(Collected data)
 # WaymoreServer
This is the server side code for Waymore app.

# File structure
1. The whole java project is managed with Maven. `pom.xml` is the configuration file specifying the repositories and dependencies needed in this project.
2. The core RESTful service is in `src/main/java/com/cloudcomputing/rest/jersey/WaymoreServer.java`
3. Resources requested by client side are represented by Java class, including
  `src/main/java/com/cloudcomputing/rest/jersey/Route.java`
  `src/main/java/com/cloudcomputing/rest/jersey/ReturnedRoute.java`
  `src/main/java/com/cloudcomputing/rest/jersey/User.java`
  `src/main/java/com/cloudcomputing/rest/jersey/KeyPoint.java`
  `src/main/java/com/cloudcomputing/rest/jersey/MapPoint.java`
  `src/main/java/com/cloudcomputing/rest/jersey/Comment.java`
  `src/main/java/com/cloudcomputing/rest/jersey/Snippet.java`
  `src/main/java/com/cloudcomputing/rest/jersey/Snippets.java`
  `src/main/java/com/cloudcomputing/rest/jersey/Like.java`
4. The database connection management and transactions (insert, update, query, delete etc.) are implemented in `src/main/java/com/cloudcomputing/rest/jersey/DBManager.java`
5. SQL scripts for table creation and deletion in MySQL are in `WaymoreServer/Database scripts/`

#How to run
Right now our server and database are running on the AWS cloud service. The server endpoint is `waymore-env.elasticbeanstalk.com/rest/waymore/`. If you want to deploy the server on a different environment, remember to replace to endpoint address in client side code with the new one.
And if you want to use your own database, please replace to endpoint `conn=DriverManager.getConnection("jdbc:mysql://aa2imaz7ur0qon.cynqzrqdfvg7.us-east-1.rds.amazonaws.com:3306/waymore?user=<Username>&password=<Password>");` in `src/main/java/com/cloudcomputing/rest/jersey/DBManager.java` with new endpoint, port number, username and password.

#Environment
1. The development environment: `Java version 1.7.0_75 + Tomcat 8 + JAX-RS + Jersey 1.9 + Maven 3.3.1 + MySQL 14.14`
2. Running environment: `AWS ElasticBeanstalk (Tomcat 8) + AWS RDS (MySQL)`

** Your instructions **
Pull from the data each line where the string "want" turns up.

** Output **
Right now our server and database are running on the AWS cloud service. The server endpoint is `waymore-env.elasticbeanstalk.com/rest/waymore/`. If you want to deploy the server on a different environment, remember to replace to endpoint address in client side code with the new one.
And if you want to use your own database, please replace to endpoint `conn=DriverManager.getConnection("jdbc:mysql://aa2imaz7ur0qon.cynqzrqdfvg7.us-east-1.rds.amazonaws.com:3306/waymore?user=<Username>&password=<Password>");` in `src/main/java/com/cloudcomputing/rest/jersey/DBManager.java` with new endpoint, port number, username and password.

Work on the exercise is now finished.